Word for word, give again the line holding "disc.idCategoria = act.idActividad" and each line after it to the end of the listing below.

------------------------------------------------------------

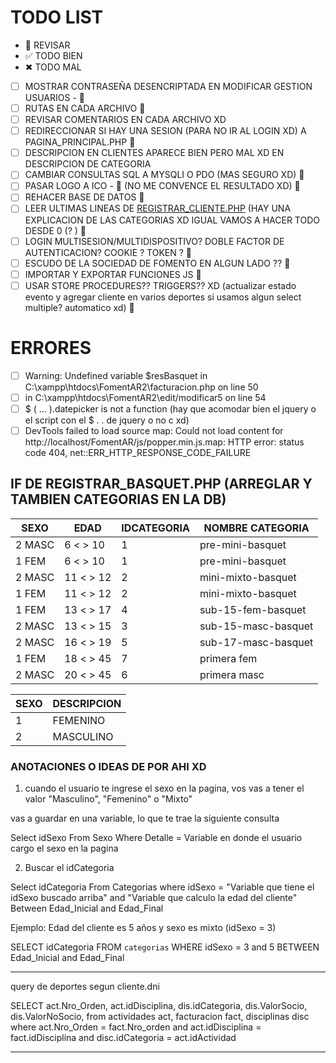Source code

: # TODO LIST

- 🚧 REVISAR
- ✅ TODO BIEN
- ✖ TODO MAL

- [ ] MOSTRAR CONTRASEÑA DESENCRIPTADA EN MODIFICAR GESTION USUARIOS - 🚧
- [ ] RUTAS EN CADA ARCHIVO 🚧
- [ ] REVISAR COMENTARIOS EN CADA ARCHIVO XD
- [ ] REDIRECCIONAR SI HAY UNA SESION (PARA NO IR AL LOGIN XD) A PAGINA_PRINCIPAL.PHP 🚧
- [ ] DESCRIPCION EN CLIENTES APARECE BIEN PERO MAL XD EN DESCRIPCION DE CATEGORIA
- [ ] CAMBIAR CONSULTAS SQL A MYSQLI O PDO (MAS SEGURO XD) 🚧
- [ ] PASAR LOGO A ICO - 🚧 (NO ME CONVENCE EL RESULTADO XD) 🚧
- [ ] REHACER BASE DE DATOS 🚧
- [ ] LEER ULTIMAS LINEAS DE [REGISTRAR_CLIENTE.PHP](registrar_cliente.php "registrar_cliente.php") (HAY UNA EXPLICACION DE LAS CATEGORIAS XD IGUAL VAMOS A HACER TODO DESDE 0 (? ) 🚧
- [ ] LOGIN MULTISESION/MULTIDISPOSITIVO? DOBLE FACTOR DE AUTENTICACION? COOKIE ? TOKEN ? 🚧
- [ ] ESCUDO DE LA SOCIEDAD DE FOMENTO EN ALGUN LADO ?? 🚧
- [ ] IMPORTAR Y EXPORTAR FUNCIONES JS 🚧
- [ ] USAR STORE PROCEDURES?? TRIGGERS?? XD (actualizar estado evento y agregar cliente en varios deportes si usamos algun select multiple? automatico xd) 🚧

# ERRORES

- [ ] Warning: Undefined variable $resBasquet in C:\xampp\htdocs\FomentAR2\facturacion.php on line 50
- [ ] in C:\xampp\htdocs\FomentAR2\edit/modificar5 on line 54
- [ ] $ ( ... ).datepicker is not a function (hay que acomodar bien el jquery o el script con el $ . . de jquery o no c xd)
- [ ] DevTools failed to load source map: Could not load content for http://localhost/FomentAR/js/popper.min.js.map: HTTP error: status code 404, net::ERR_HTTP_RESPONSE_CODE_FAILURE

## IF DE REGISTRAR_BASQUET.PHP (ARREGLAR Y TAMBIEN CATEGORIAS EN LA DB)

| SEXO   | EDAD      | IDCATEGORIA | NOMBRE CATEGORIA    |
| ------ | --------- | ----------- | ------------------- |
| 2 MASC | 6 < > 10  | 1           | pre-mini-basquet    |
| 1 FEM  | 6 < > 10  | 1           | pre-mini-basquet    |
| 2 MASC | 11 < > 12 | 2           | mini-mixto-basquet  |
| 1 FEM  | 11 < > 12 | 2           | mini-mixto-basquet  |
| 1 FEM  | 13 < > 17 | 4           | sub-15-fem-basquet  |
| 2 MASC | 13 < > 15 | 3           | sub-15-masc-basquet |
| 2 MASC | 16 < > 19 | 5           | sub-17-masc-basquet |
| 1 FEM  | 18 < > 45 | 7           | primera fem         |
| 2 MASC | 20 < > 45 | 6           | primera masc        |

| SEXO | DESCRIPCION |
| ---- | ----------- |
| 1    | FEMENINO    |
| 2    | MASCULINO   |

### ANOTACIONES O IDEAS DE POR AHI XD

1. cuando el usuario te ingrese el sexo en la pagina, vos vas a tener el valor
   "Masculino", "Femenino" o "Mixto"

vas a guardar en una variable, lo que te trae la siguiente consulta

Select idSexo From Sexo Where Detalle = Variable en donde el usuario cargo el sexo
en la pagina

2. Buscar el idCategoria

Select idCategoria From Categorias where idSexo = "Variable que tiene el idSexo buscado arriba"
and "Variable que calculo la edad del cliente" Between Edad_Inicial and Edad_Final

Ejemplo: Edad del cliente es 5 años y sexo es mixto (idSexo = 3)

SELECT idCategoria FROM `categorias` WHERE idSexo = 3 and 5 BETWEEN Edad_Inicial and Edad_Final

---

query de deportes segun cliente.dni

SELECT act.Nro_Orden, act.idDisciplina, dis.idCategoria, dis.ValorSocio, dis.ValorNoSocio, from actividades act, facturacion fact, disciplinas disc where act.Nro_Orden = fact.Nro_orden and act.idDisciplina = fact.idDisciplina and disc.idCategoria = act.idActividad

---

------------------------------------------------------------

» **Exercise answer**
SELECT act.Nro_Orden, act.idDisciplina, dis.idCategoria, dis.ValorSocio, dis.ValorNoSocio, from actividades act, facturacion fact, disciplinas disc where act.Nro_Orden = fact.Nro_orden and act.idDisciplina = fact.idDisciplina and disc.idCategoria = act.idActividad

---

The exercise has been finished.